Using Regex to remove leading/trailing whitespaces, except for quotes

Question

I am trying to write a regular expression which recognises whitespaces from a user input string, except for between quotation marks ("..."). For example, if the user enters

     #load     "my   folder/my  files/    program.prog"     ;

I want my regex substitution to transform this into

#load "my   folder/my  files/    program.prog" ;

So far I've implemented the following (you can run it here).

#include <iostream> 
#include <string>
#include <regex>

int main(){
  // Variables for user input
  std::string input_line;
  std::string program;

  // User prompt
  std::cout << ">>> ";
  std::getline(std::cin, input_line);

  // Remove leading/trailing whitespaces
  input_line = std::regex_replace(input_line, std::regex("^ +| +$|( ) +"), "$1");

  // Check result
  std::cout << input_line << std::endl;

  return 0;
}

But this removes whitespaces between quotes too.

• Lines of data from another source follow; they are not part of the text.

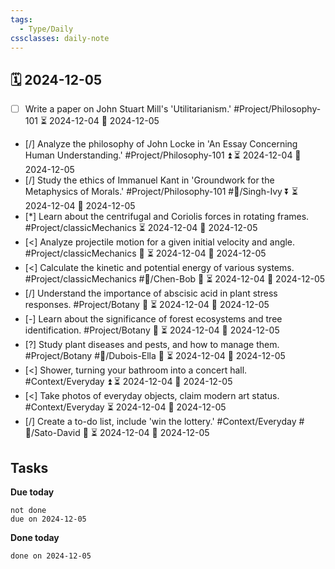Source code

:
 ```yaml
---
tags:
  - Type/Daily
cssclasses: daily-note
---
```


## 🗓️ 2024-12-05

- [ ] Write a paper on John Stuart Mill's 'Utilitarianism.' #Project/Philosophy-101 ⏳ 2024-12-04 📅 2024-12-05
- [/] Analyze the philosophy of John Locke in 'An Essay Concerning Human Understanding.' #Project/Philosophy-101 ⏫ ⏳ 2024-12-04 📅 2024-12-05
- [/] Study the ethics of Immanuel Kant in 'Groundwork for the Metaphysics of Morals.' #Project/Philosophy-101 #👤/Singh-Ivy ⏬ ⏳ 2024-12-04 📅 2024-12-05
- [*] Learn about the centrifugal and Coriolis forces in rotating frames. #Project/classicMechanics ⏳ 2024-12-04 📅 2024-12-05
- [<] Analyze projectile motion for a given initial velocity and angle. #Project/classicMechanics 🔺 ⏳ 2024-12-04 📅 2024-12-05
- [<] Calculate the kinetic and potential energy of various systems. #Project/classicMechanics #👤/Chen-Bob 🔺 ⏳ 2024-12-04 📅 2024-12-05
- [/] Understand the importance of abscisic acid in plant stress responses. #Project/Botany 🔽 ⏳ 2024-12-04 📅 2024-12-05
- [-] Learn about the significance of forest ecosystems and tree identification. #Project/Botany 🔺 ⏳ 2024-12-04 📅 2024-12-05
- [?] Study plant diseases and pests, and how to manage them. #Project/Botany #👤/Dubois-Ella 🔽 ⏳ 2024-12-04 📅 2024-12-05
- [<] Shower, turning your bathroom into a concert hall. #Context/Everyday ⏫ ⏳ 2024-12-04 📅 2024-12-05
- [<] Take photos of everyday objects, claim modern art status. #Context/Everyday ⏳ 2024-12-04 📅 2024-12-05
- [/] Create a to-do list, include 'win the lottery.' #Context/Everyday #👤/Sato-David 🔺 ⏳ 2024-12-04 📅 2024-12-05

## Tasks

**Due today**

```tasks
not done
due on 2024-12-05
```

**Done today**

```tasks
done on 2024-12-05
```
            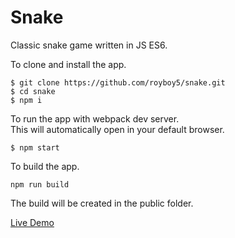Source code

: # Snake

Classic snake game written in JS ES6.

To clone and install the app.

```
$ git clone https://github.com/royboy5/snake.git
$ cd snake
$ npm i
```

To run the app with webpack dev server.  
This will automatically open in your default browser.

```
$ npm start
```

To build the app.

```
npm run build
```

The build will be created in the public folder.

[Live Demo](https://royboy5.github.io/snake/)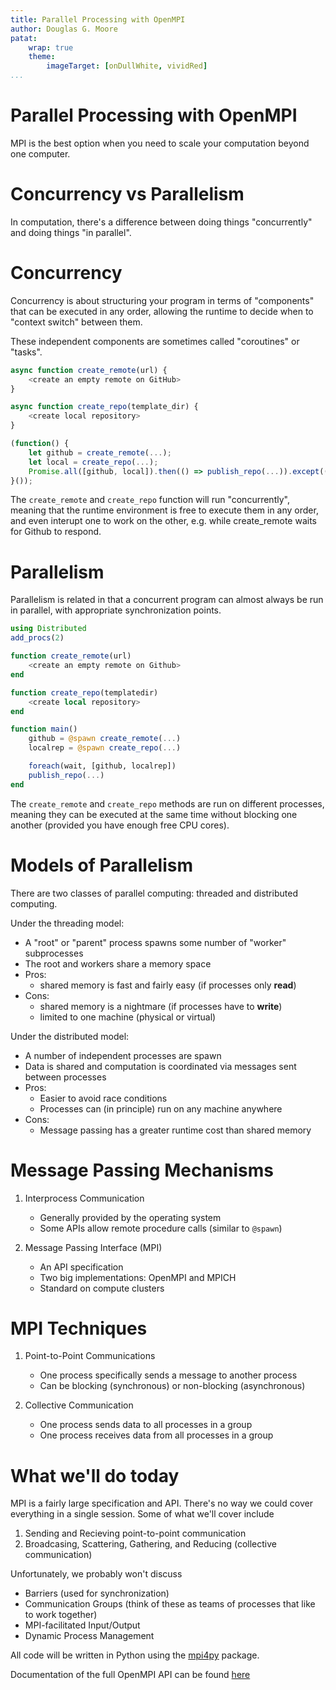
 ```yaml
---
title: Parallel Processing with OpenMPI
author: Douglas G. Moore
patat:
    wrap: true
    theme:
        imageTarget: [onDullWhite, vividRed]
...
```


# Parallel Processing with OpenMPI

MPI is the best option when you need to scale your computation beyond
one computer.

# Concurrency vs Parallelism

In computation, there's a difference between doing things "concurrently"
and doing things "in parallel".

# Concurrency

Concurrency is about structuring your program in terms of "components"
that can be executed in any order, allowing the runtime to decide when to
"context switch" between them.

These independent components are sometimes called "coroutines" or "tasks".

```javascript
async function create_remote(url) {
    <create an empty remote on GitHub>
}

async function create_repo(template_dir) {
    <create local repository>
}

(function() {
    let github = create_remote(...);
    let local = create_repo(...);
    Promise.all([github, local]).then(() => publish_repo(...)).except((err) => console.log(err));
}());
```

The `create_remote` and `create_repo` function will run "concurrently",
meaning that the runtime environment is free to execute them in any order,
and even interupt one to work on the other, e.g. while create_remote
waits for Github to respond.

# Parallelism

Parallelism is related in that a concurrent program can almost always
be run in parallel, with appropriate synchronization points.

```julia
using Distributed
add_procs(2)

function create_remote(url)
    <create an empty remote on Github>
end

function create_repo(templatedir)
    <create local repository>
end

function main()
    github = @spawn create_remote(...)
    localrep = @spawn create_repo(...)

    foreach(wait, [github, localrep])
    publish_repo(...)
end
```

The `create_remote` and `create_repo` methods are run on different
processes, meaning they can be executed at the same time without blocking
one another (provided you have enough free CPU cores).

# Models of Parallelism

There are two classes of parallel computing: threaded and distributed
computing.

Under the threading model:

- A "root" or "parent" process spawns some number of "worker" subprocesses
- The root and workers share a memory space
- Pros:
    - shared memory is fast and fairly easy (if processes only **read**)
- Cons:
    - shared memory is a nightmare (if processes have to **write**)
    - limited to one machine (physical or virtual)

Under the distributed model:

- A number of independent processes are spawn
- Data is shared and computation is coordinated via messages sent
  between processes
- Pros:
   - Easier to avoid race conditions
   - Processes can (in principle) run on any machine anywhere
- Cons:
   - Message passing has a greater runtime cost than shared memory

# Message Passing Mechanisms

1. Interprocess Communication

    - Generally provided by the operating system
    - Some APIs allow remote procedure calls (similar to `@spawn`)

2. Message Passing Interface (MPI)

    - An API specification
    - Two big implementations: OpenMPI and MPICH
    - Standard on compute clusters

# MPI Techniques

1. Point-to-Point Communications

    - One process specifically sends a message to another process
    - Can be blocking (synchronous) or non-blocking (asynchronous)

2. Collective Communication

    - One process sends data to all processes in a group
    - One process receives data from all processes in a group

# What we'll do today

MPI is a fairly large specification and API. There's no way we could
cover everything in a single session. Some of what we'll cover include

1. Sending and Recieving point-to-point communication
2. Broadcasing, Scattering, Gathering, and Reducing (collective communication)

Unfortunately, we probably won't discuss

- Barriers (used for synchronization)
- Communication Groups (think of these as teams of processes that like
  to work together)
- MPI-facilitated Input/Output
- Dynamic Process Management

All code will be written in Python using the
[mpi4py](https://mpi4py.readthedocs.io/en/stable/index.html) package.

Documentation of the full OpenMPI API can be found
[here](https://www.open-mpi.org/doc/current/)
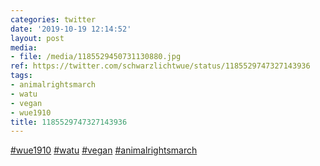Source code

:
```yaml
---
categories: twitter
date: '2019-10-19 12:14:52'
layout: post
media:
- file: /media/1185529450731130880.jpg
ref: https://twitter.com/schwarzlichtwue/status/1185529747327143936
tags:
- animalrightsmarch
- watu
- vegan
- wue1910
title: 1185529747327143936
---
```

[#wue1910](/t/wue1910) [#watu](/t/watu) [#vegan](/t/vegan) [#animalrightsmarch](/t/animalrightsmarch) 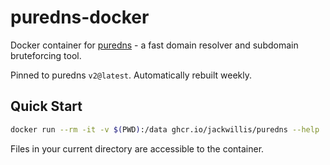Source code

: # puredns-docker

Docker container for [puredns](https://github.com/d3mondev/puredns) - a fast domain resolver and subdomain bruteforcing tool.

Pinned to puredns `v2@latest`. Automatically rebuilt weekly.

## Quick Start

```bash
docker run --rm -it -v $(PWD):/data ghcr.io/jackwillis/puredns --help
```

Files in your current directory are accessible to the container.

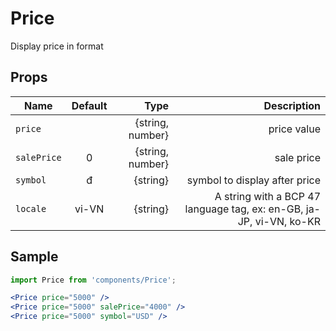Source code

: # Price

Display price in format

## Props

| Name        | Default |             Type |                   Description |
| ----------- | :-----: | ---------------: | ----------------------------: |
| `price`     |         | {string, number} |                   price value |
| `salePrice` |    0    | {string, number} |                    sale price |
| `symbol`    |    đ    |         {string} | symbol to display after price |
| `locale`    |    vi-VN    |         {string} | A string with a BCP 47 language tag, ex: en-GB, ja-JP, vi-VN, ko-KR |


## Sample

```jsx
import Price from 'components/Price';

<Price price="5000" />
<Price price="5000" salePrice="4000" />
<Price price="5000" symbol="USD" />
```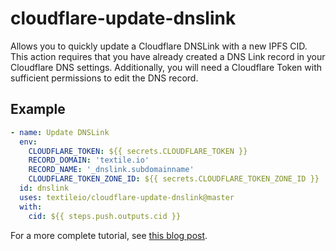# cloudflare-update-dnslink

Allows you to quickly update a Cloudflare DNSLink with a new IPFS CID. This action requires that you have already created a DNS Link record in your Cloudflare DNS settings. Additionally, you will need a Cloudflare Token with sufficient permissions to edit the DNS record.

## Example

```yml
- name: Update DNSLink
  env:
    CLOUDFLARE_TOKEN: ${{ secrets.CLOUDFLARE_TOKEN }}
    RECORD_DOMAIN: 'textile.io'
    RECORD_NAME: '_dnslink.subdomainname'
    CLOUDFLARE_TOKEN_ZONE_ID: ${{ secrets.CLOUDFLARE_TOKEN_ZONE_ID }}
  id: dnslink
  uses: textileio/cloudflare-update-dnslink@master
  with:
    cid: ${{ steps.push.outputs.cid }}
```

For a more complete tutorial, see [this blog post](https://blog.textile.io/ethden-using-ci-to-publish-your-webpage-using-ipfs-and-textile-buckets/).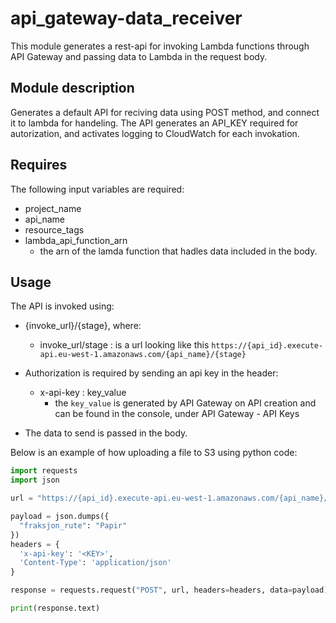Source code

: # api_gateway-data_receiver

This module generates a rest-api for invoking Lambda functions through API Gateway and passing data to Lambda in the request body.

## Module description
Generates a default API for reciving data using POST method, and connect it to lambda for handeling. The API generates an API_KEY required for autorization, and activates logging to CloudWatch for each invokation.

## Requires
The following input variables are required:
- project_name
- api_name
- resource_tags
- lambda_api_function_arn
    - the arn of the lamda function that hadles data included in the body.


## Usage

The API is invoked using:
- {invoke_url}/{stage}, where:
    - invoke_url/stage : is a url looking like this `https://{api_id}.execute-api.eu-west-1.amazonaws.com/{api_name}/{stage}`

- Authorization is required by sending an api key in the header:
    - x-api-key : key_value
        - the `key_value` is generated by API Gateway on API creation and can be found in the console, under API Gateway - API Keys

- The data to send is passed in the body. 

Below is an example of how uploading a file to S3 using python code:

```py
import requests
import json

url = "https://{api_id}.execute-api.eu-west-1.amazonaws.com/{api_name}/{stage}"

payload = json.dumps({
  "fraksjon_rute": "Papir"
})
headers = {
  'x-api-key': '<KEY>',
  'Content-Type': 'application/json'
}

response = requests.request("POST", url, headers=headers, data=payload)

print(response.text)
```

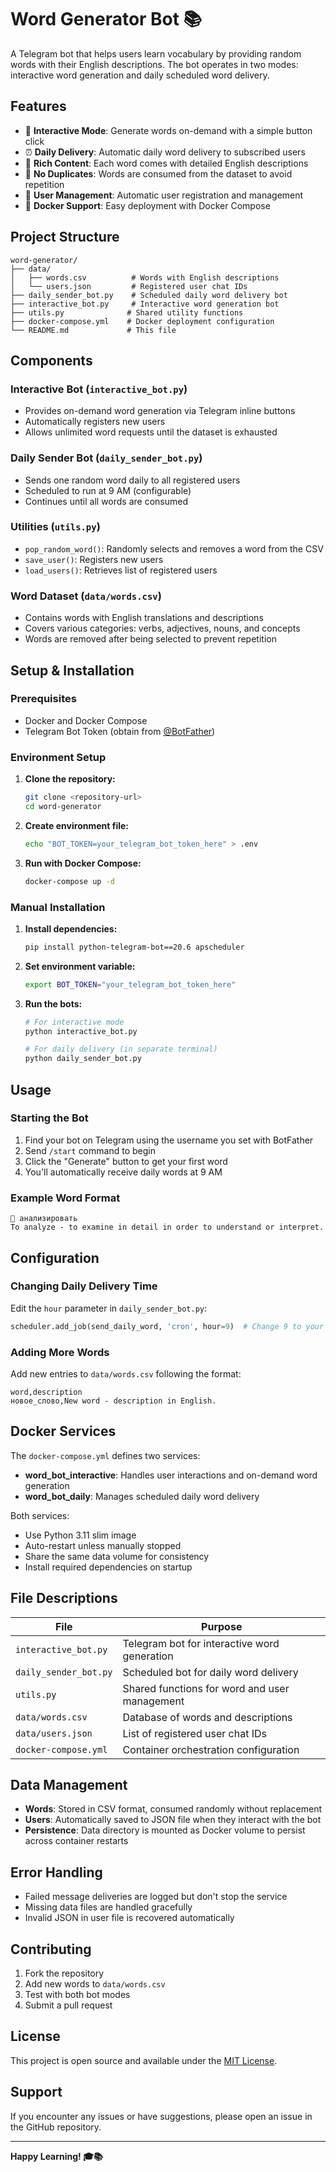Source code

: # Word Generator Bot 📚

A Telegram bot that helps users learn vocabulary by providing random words with their English descriptions. The bot operates in two modes: interactive word generation and daily scheduled word delivery.

## Features

- 🎯 **Interactive Mode**: Generate words on-demand with a simple button click
- ⏰ **Daily Delivery**: Automatic daily word delivery to subscribed users
- 📖 **Rich Content**: Each word comes with detailed English descriptions
- 🔄 **No Duplicates**: Words are consumed from the dataset to avoid repetition
- 👥 **User Management**: Automatic user registration and management
- 🐳 **Docker Support**: Easy deployment with Docker Compose

## Project Structure

```
word-generator/
├── data/
│   ├── words.csv          # Words with English descriptions
│   └── users.json         # Registered user chat IDs
├── daily_sender_bot.py    # Scheduled daily word delivery bot
├── interactive_bot.py     # Interactive word generation bot
├── utils.py              # Shared utility functions
├── docker-compose.yml    # Docker deployment configuration
└── README.md             # This file
```

## Components

### Interactive Bot (`interactive_bot.py`)
- Provides on-demand word generation via Telegram inline buttons
- Automatically registers new users
- Allows unlimited word requests until the dataset is exhausted

### Daily Sender Bot (`daily_sender_bot.py`)
- Sends one random word daily to all registered users
- Scheduled to run at 9 AM (configurable)
- Continues until all words are consumed

### Utilities (`utils.py`)
- `pop_random_word()`: Randomly selects and removes a word from the CSV
- `save_user()`: Registers new users
- `load_users()`: Retrieves list of registered users

### Word Dataset (`data/words.csv`)
- Contains words with English translations and descriptions
- Covers various categories: verbs, adjectives, nouns, and concepts
- Words are removed after being selected to prevent repetition

## Setup & Installation

### Prerequisites
- Docker and Docker Compose
- Telegram Bot Token (obtain from [@BotFather](https://t.me/botfather))

### Environment Setup

1. **Clone the repository:**
   ```bash
   git clone <repository-url>
   cd word-generator
   ```

2. **Create environment file:**
   ```bash
   echo "BOT_TOKEN=your_telegram_bot_token_here" > .env
   ```

3. **Run with Docker Compose:**
   ```bash
   docker-compose up -d
   ```

### Manual Installation

1. **Install dependencies:**
   ```bash
   pip install python-telegram-bot==20.6 apscheduler
   ```

2. **Set environment variable:**
   ```bash
   export BOT_TOKEN="your_telegram_bot_token_here"
   ```

3. **Run the bots:**
   ```bash
   # For interactive mode
   python interactive_bot.py
   
   # For daily delivery (in separate terminal)
   python daily_sender_bot.py
   ```

## Usage

### Starting the Bot
1. Find your bot on Telegram using the username you set with BotFather
2. Send `/start` command to begin
3. Click the "Generate" button to get your first word
4. You'll automatically receive daily words at 9 AM

### Example Word Format
```
📖 анализировать
To analyze - to examine in detail in order to understand or interpret.
```

## Configuration

### Changing Daily Delivery Time
Edit the `hour` parameter in `daily_sender_bot.py`:
```python
scheduler.add_job(send_daily_word, 'cron', hour=9)  # Change 9 to your preferred hour
```

### Adding More Words
Add new entries to `data/words.csv` following the format:
```csv
word,description
новое_слово,New word - description in English.
```

## Docker Services

The `docker-compose.yml` defines two services:

- **word_bot_interactive**: Handles user interactions and on-demand word generation
- **word_bot_daily**: Manages scheduled daily word delivery

Both services:
- Use Python 3.11 slim image
- Auto-restart unless manually stopped
- Share the same data volume for consistency
- Install required dependencies on startup

## File Descriptions

| File | Purpose |
|------|---------|
| `interactive_bot.py` | Telegram bot for interactive word generation |
| `daily_sender_bot.py` | Scheduled bot for daily word delivery |
| `utils.py` | Shared functions for word and user management |
| `data/words.csv` | Database of words and descriptions |
| `data/users.json` | List of registered user chat IDs |
| `docker-compose.yml` | Container orchestration configuration |

## Data Management

- **Words**: Stored in CSV format, consumed randomly without replacement
- **Users**: Automatically saved to JSON file when they interact with the bot
- **Persistence**: Data directory is mounted as Docker volume to persist across container restarts

## Error Handling

- Failed message deliveries are logged but don't stop the service
- Missing data files are handled gracefully
- Invalid JSON in user file is recovered automatically

## Contributing

1. Fork the repository
2. Add new words to `data/words.csv`
3. Test with both bot modes
4. Submit a pull request

## License

This project is open source and available under the [MIT License](LICENSE).

## Support

If you encounter any issues or have suggestions, please open an issue in the GitHub repository.

---

**Happy Learning! 🎓📚**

Is there any way I can use regex to ignore spaces between quotes?

Answer 1

You may add another alternative to match and capture double quoted string literals and re-insert it into the result with another backreference:

input_line = std::regex_replace(
      input_line, 
      std::regex(R"(^ +| +$|(\"[^\"\\]*(?:\\[\s\S][^\"\\]*)*\")|( ) +)"),
      "$1$2");

See the C++ demo.

The "[^"\\]*(?:\\[\s\S][^"\\]*)*\" part matches a ", then 0+ chars other than \ and ", then 0 or more occurrences of any escaped char (\ and then any char matched with [\s\S]) and then 0+ chars other than \ and ".

Note I used a raw string literal R"(...)" to avoid having to escape regex escape backslashes (R"([\s\S])" = "[\\s\\S]").